Saya tidak tahu apakah ketika pandangan
saya tertuju pada buku tersebut, dan membuka kata pengantar serta membaca
hadits tersebut, hanya sebuah kebetulan atau taqdir Allah. Agar tidak usah
berpolemik antara takdir atau kebetulan, sebaiknya hal itu dilupakan saja. Hanya
saja proses menemukan hadits tersebut seakan menjadi sebuah episode yang
bersambung dengan tulisan saya Dialog Imajiner sebelumnya. Betapa tidak? Ketika
di tulisan sebelumnya, saya mendasarkan keyakinan dan iman saya bahwa Allah
menjaga kemurnian Islam di pusat kosmologinya (Makkah dan Madinah) dari
ketercampuran hal-hal yang dapat merusaknya, ternyata berdasar hadits
Rasulullah, kemurnian Islam di Jazirah Arab merupakan do’a dari Rasulullah dan
tentu dikabulkan oleh Allah. Beliau sangat menghendaki Islam di Jazirah Arab
pada umumnya, Makkah, Madinah, Hejaz pada khususnya tetap murni terhindar dari
pemahaman-pemahaman lain di luar Islam. Bagaimanapun, karena Makkah dan Madinah
adalah pusat Islam, sumber di mana Islam mengalir ke banyak muara. Rasulullah
dengan kemampuan profetiknya sudah sangat mengetahui, bahwa Islam akan mengalir
ke banyak muara yang jauh jaraknya, dan lama waktunya. Karena itu dalam
perjalanan Islam tersebut dipastikan akan ikut mengalir pula berbagai hal yang
tidak murni dari Islam di sumbernya (Makkah dan Madinah). Maka sangat bisa
dipahami jikalau Rasulullah menginginkan Islam di pusatnya Makkah dan Madinah
tetap murni. Sebagaimana yang bisa kita saksikan kemurnian Islam di dua kota
suci tersebut. Anasir-anasir yang akan mencampuri kemurnian Islam di sana,
dengan sendirinya akan minggir atau memang dipinggirkan -tentunya melalui
proses sosiologis.
Inilah beberapa hadits Rasulullah yang
menurut saya menguatkan asumsi saya pada Dialog Imajiner sebelumnya.
لا يجتمع
دينان في جزيرة العرب
Artinya: Tidak akan berkumpul dua agama di
Jazirah Arab.
Hadits tersebut secara jelas
menginformasikan bahwa di Jazirah Arab tidak akan hidup dua agama yang
berdampingan. Inti dari agama ada pada keimanannya, atau aqidahnya. Karena itu
keimanan yang bertentangan dengan Islam -biqudratillah- tentu akan
tersingkir dari jazirah Arab. Karena itu kita tidak akan menemukan
keyakinan-keyakinan yang tidak bersumber dari Islam, karena Rasulullah tidak
menghendaki hal itu terjadi. Dan tentu permohonan yang disampaikan Rasulullah
tersebut di “iya”kan oleh Allah. Wajar jika kemudian di sana tidak ada
hitungan-hitungan hari baik dan hari tidak baik untuk mendirikan rumah, tidak
ada keyakinan bahwa bulan Suro akan membawa sial, sehingga orang tidak
berani mengadakan pesta pernikahan dan sebagainya. Karena keyakinan semacam
itu, hanya ada di Jawa, dan tidak akan mungkin keyakinan semacam itu hidup
bersandingan dengan aqidah Islam yang murni dan mulia di jazirah Arab.

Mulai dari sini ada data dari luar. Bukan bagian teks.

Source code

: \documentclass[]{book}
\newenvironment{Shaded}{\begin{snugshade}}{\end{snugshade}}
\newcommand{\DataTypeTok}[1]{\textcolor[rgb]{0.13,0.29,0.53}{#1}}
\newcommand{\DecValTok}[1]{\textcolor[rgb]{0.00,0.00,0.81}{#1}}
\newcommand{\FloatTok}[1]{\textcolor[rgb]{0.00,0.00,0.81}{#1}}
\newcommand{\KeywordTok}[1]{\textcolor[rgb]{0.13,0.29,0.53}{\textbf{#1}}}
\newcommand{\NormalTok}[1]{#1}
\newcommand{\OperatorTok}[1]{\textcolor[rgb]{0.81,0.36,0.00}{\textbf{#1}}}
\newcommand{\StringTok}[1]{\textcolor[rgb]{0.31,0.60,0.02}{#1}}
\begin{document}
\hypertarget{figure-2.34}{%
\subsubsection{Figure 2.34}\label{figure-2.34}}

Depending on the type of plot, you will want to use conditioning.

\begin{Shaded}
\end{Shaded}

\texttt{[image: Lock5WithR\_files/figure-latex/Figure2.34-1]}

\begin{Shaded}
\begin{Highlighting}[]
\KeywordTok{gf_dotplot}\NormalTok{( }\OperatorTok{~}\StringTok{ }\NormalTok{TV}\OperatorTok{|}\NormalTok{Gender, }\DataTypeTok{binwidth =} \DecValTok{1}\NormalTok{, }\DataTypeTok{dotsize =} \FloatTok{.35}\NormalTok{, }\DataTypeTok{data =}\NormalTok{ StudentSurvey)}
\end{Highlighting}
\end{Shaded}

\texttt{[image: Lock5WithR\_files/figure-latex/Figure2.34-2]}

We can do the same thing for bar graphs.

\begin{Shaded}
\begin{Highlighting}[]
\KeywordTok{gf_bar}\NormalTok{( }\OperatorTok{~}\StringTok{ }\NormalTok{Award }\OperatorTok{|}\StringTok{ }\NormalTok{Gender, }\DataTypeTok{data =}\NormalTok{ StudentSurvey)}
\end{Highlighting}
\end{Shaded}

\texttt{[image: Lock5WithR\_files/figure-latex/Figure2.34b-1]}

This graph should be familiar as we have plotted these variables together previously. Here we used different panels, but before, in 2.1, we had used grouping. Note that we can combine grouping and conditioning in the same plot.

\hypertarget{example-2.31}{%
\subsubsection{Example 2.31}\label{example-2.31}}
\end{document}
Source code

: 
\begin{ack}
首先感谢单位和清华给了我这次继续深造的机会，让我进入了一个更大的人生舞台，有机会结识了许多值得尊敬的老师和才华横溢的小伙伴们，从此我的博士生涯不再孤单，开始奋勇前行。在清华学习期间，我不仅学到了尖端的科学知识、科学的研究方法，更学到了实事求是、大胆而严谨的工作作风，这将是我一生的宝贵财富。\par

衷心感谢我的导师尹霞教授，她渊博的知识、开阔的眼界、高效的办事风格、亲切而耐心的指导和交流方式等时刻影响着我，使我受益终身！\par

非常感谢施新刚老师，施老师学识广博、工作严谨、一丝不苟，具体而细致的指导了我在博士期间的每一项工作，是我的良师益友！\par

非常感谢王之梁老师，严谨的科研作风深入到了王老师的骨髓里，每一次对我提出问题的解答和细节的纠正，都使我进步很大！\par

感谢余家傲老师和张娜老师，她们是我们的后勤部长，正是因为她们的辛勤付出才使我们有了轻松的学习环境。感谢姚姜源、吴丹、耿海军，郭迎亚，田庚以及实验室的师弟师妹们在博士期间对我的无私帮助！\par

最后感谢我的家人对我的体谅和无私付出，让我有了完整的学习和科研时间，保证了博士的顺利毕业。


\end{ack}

Yang perlu disampaikan pula di sini kata “tidak”
di dalam hadits tersebut tentu saja bukan dalam maksud menegasikan atau
meniadakan secara totalitas. Artinya masih ada pula orang yang beragama selain
Islam, atau berkeyakinan yang tidak murni di Jazirah Arab, akan tetapi bukan
sebagai arus utama atau mainstream. Ungkapan tersebut seperti kalau kita
ditanya teman seperti ini: “Sudah ada orang di sana”? Kita menjawab: “Wah belum
ada orang” Artinya bukan kok tidak ada orang sama sekali, tapi maksudnya sudah
ada orang tapi baru sedikit sekali, belum banyak yang datang.
Hadits lainnya adalah sebagai berikut:
أللهم لا تجعل
قبري وثنا يعبد
Artinya: Ya Allah jangalah Engkau jadikan
kuburku menjadi berhala yang disembah.
Ini adalah doa Rasulullah kepada Allah,
agar kuburnya tidak dijadikan sesembahan oleh umatnya. Doa ini tentu sangat
dikabulkan oleh Allah hingga akhir zaman. Kalau kita melihat bagaimana para
petugas yang berjaga melarang orang berlama-lama di depan makam Rasulullah,
tentu hal tersebut salah satu bentuk dari keterkabulan doa Rasulullah. Di
hadapan makam cukup membaca salam dan do’a untuk Rasulullah.Saya tidak bisa membayangkan apa yang akan
terjadi, jika kubur atau makam Rasulullah diperlakukan sebagaimana makam atau
kubur ulama-ulama, dan para wali di Indonesia, artinya melampaui batas-batas tawassul yang diperbolehkan oleh syariat Islam.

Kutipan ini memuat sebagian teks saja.